Drop・0
小説家を目指しています。良かったら批評や感想など下さい。
――七月九日、近所で行われた、夏祭りの帰りの出来事だった。
自宅方面、南西の空がほんのり紅く染まっていた。夕日の時間にしては、もう遅すぎるはず。と言っても正確な時間はわかっていないが、祭りが終わったのは夜の九時ごろ。最後まで遊んでからの帰宅と考えれば、現在がどんな時間かは安易に想像できた。
じゃあ、あの光は何なのだろう。その答えは、少年が目的地である自宅へたどり着くのと同時に明らかとなる。
溢れんばかりの人だかり。真っ赤な消防車が、それ以上に真っ赤になってしまった自分の家に、水を掛けている。
状況が理解できなかったが、徐々に呑み込んで行く。火の独特な鼻を刺す嫌な臭い。燃えているのは自分の家。家には、母親が一人――。
きっと逃げている。そんな淡い期待も、すっかり見物客と化していた野次馬の一言でかき消された。
「ここの奥さんが一人、逃げ遅れたらしいわよ」
誰に話したかは定かではない。そもそも、誰かと話しているかすらも定かではない。ただ、少年を混乱に突き落すには十分すぎるほどだった。
少年は、泣き、声にならない叫びを上げた。
手に持った射撃の景品。童話〝赤ずきん〟や〝三匹の子ブタ〟では嫌われ者でお馴染みの動物。狼のお面が地へと落ちた。それすらも気にならないくらいに。

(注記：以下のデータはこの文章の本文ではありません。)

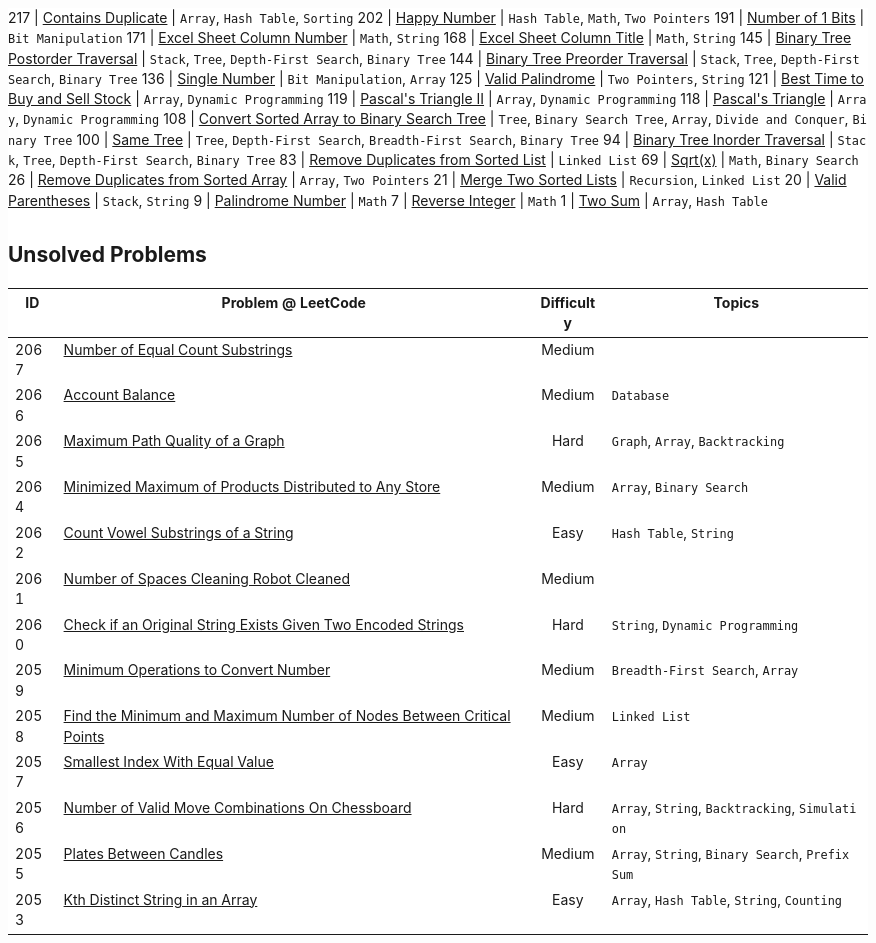  217 | [Contains Duplicate](Hash_Table/0217-Contains-Duplicate) | `Array`, `Hash Table`, `Sorting`
 202 | [Happy Number](Hash_Table/0202-Happy-Number) | `Hash Table`, `Math`, `Two Pointers`
 191 | [Number of 1 Bits](Bit_Manipulation/0191-Number-of-1-Bits) | `Bit Manipulation`
 171 | [Excel Sheet Column Number](Math/0171-Excel-Sheet-Column-Number) | `Math`, `String`
 168 | [Excel Sheet Column Title](Math/0168-Excel-Sheet-Column-Title) | `Math`, `String`
 145 | [Binary Tree Postorder Traversal](Tree/0145-Binary-Tree-Postorder-Traversal) | `Stack`, `Tree`, `Depth-First Search`, `Binary Tree`
 144 | [Binary Tree Preorder Traversal](Tree/0144-Binary-Tree-Preorder-Traversal) | `Stack`, `Tree`, `Depth-First Search`, `Binary Tree`
 136 | [Single Number](Bit_Manipulation/0136-Single-Number) | `Bit Manipulation`, `Array`
 125 | [Valid Palindrome](String/0125-Valid-Palindrome) | `Two Pointers`, `String`
 121 | [Best Time to Buy and Sell Stock](Array/0121-Best-Time-to-Buy-and-Sell-Stock) | `Array`, `Dynamic Programming`
 119 | [Pascal's Triangle II](Math/0119-Pascal's-Triangle-II) | `Array`, `Dynamic Programming`
 118 | [Pascal's Triangle](Array/0118-Pascal's-Triangle) | `Array`, `Dynamic Programming`
 108 | [Convert Sorted Array to Binary Search Tree](Tree/0108-Convert-Sorted-Array-to-Binary-Search-Tree) | `Tree`, `Binary Search Tree`, `Array`, `Divide and Conquer`, `Binary Tree`
 100 | [Same Tree](Tree/0100-Same-Tree) | `Tree`, `Depth-First Search`, `Breadth-First Search`, `Binary Tree`
  94 | [Binary Tree Inorder Traversal](Tree/0094-Binary-Tree-Inorder-Traversal) | `Stack`, `Tree`, `Depth-First Search`, `Binary Tree`
  83 | [Remove Duplicates from Sorted List](Linked_List/0083-Remove-Duplicates-from-Sorted-List) | `Linked List`
  69 | [Sqrt(x)](Math/0069-Sqrt(x)) | `Math`, `Binary Search`
  26 | [Remove Duplicates from Sorted Array](Array/0026-Remove-Duplicates-from-Sorted-Array) | `Array`, `Two Pointers`
  21 | [Merge Two Sorted Lists](Linked_List/0021-Merge-Two-Sorted-Lists) | `Recursion`, `Linked List`
  20 | [Valid Parentheses](String/0020-Valid-Parentheses) | `Stack`, `String`
   9 | [Palindrome Number](Math/0009-Palindrome-Number) | `Math`
   7 | [Reverse Integer](Math/0007-Reverse-Integer) | `Math`
   1 | [Two Sum](Array/0001-Two-Sum) | `Array`, `Hash Table`


## Unsolved Problems

 ID  | Problem @ LeetCode    | Difficulty  | Topics
-----|-----------------------|:-----------:|--------
2067 | [Number of Equal Count Substrings](https://leetcode.com/problems/number-of-equal-count-substrings) | Medium  | 
2066 | [Account Balance](https://leetcode.com/problems/account-balance) | Medium  | `Database`
2065 | [Maximum Path Quality of a Graph](https://leetcode.com/problems/maximum-path-quality-of-a-graph) | Hard  | `Graph`, `Array`, `Backtracking`
2064 | [Minimized Maximum of Products Distributed to Any Store](https://leetcode.com/problems/minimized-maximum-of-products-distributed-to-any-store) | Medium  | `Array`, `Binary Search`
2062 | [Count Vowel Substrings of a String](https://leetcode.com/problems/count-vowel-substrings-of-a-string) | Easy  | `Hash Table`, `String`
2061 | [Number of Spaces Cleaning Robot Cleaned](https://leetcode.com/problems/number-of-spaces-cleaning-robot-cleaned) | Medium  | 
2060 | [Check if an Original String Exists Given Two Encoded Strings](https://leetcode.com/problems/check-if-an-original-string-exists-given-two-encoded-strings) | Hard  | `String`, `Dynamic Programming`
2059 | [Minimum Operations to Convert Number](https://leetcode.com/problems/minimum-operations-to-convert-number) | Medium  | `Breadth-First Search`, `Array`
2058 | [Find the Minimum and Maximum Number of Nodes Between Critical Points](https://leetcode.com/problems/find-the-minimum-and-maximum-number-of-nodes-between-critical-points) | Medium  | `Linked List`
2057 | [Smallest Index With Equal Value](https://leetcode.com/problems/smallest-index-with-equal-value) | Easy  | `Array`
2056 | [Number of Valid Move Combinations On Chessboard](https://leetcode.com/problems/number-of-valid-move-combinations-on-chessboard) | Hard  | `Array`, `String`, `Backtracking`, `Simulation`
2055 | [Plates Between Candles](https://leetcode.com/problems/plates-between-candles) | Medium  | `Array`, `String`, `Binary Search`, `Prefix Sum`
2053 | [Kth Distinct String in an Array](https://leetcode.com/problems/kth-distinct-string-in-an-array) | Easy  | `Array`, `Hash Table`, `String`, `Counting`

火は消防による決死の消化活動と偶然に降った雨によって完璧に消し去られ、残ったのは木造だった自宅が黒い炭と化し、見る影も無いガラクタだった。
ただ、泣き叫んだ――
※
少年は、一日で涙を流すことを止めた。少年にも守らなければならない者がいたからだった。
――妹。この世で、血の繋がっているただ一人の人間。母がいなくなった今、彼女を守れるのは自分だけ。
六歳の少年の心に、重い思いが刻み込まれた。
雨に濡れ、人に踏まれ。焼け跡の近くにあった狼の面は、ぐちゃぐちゃだった。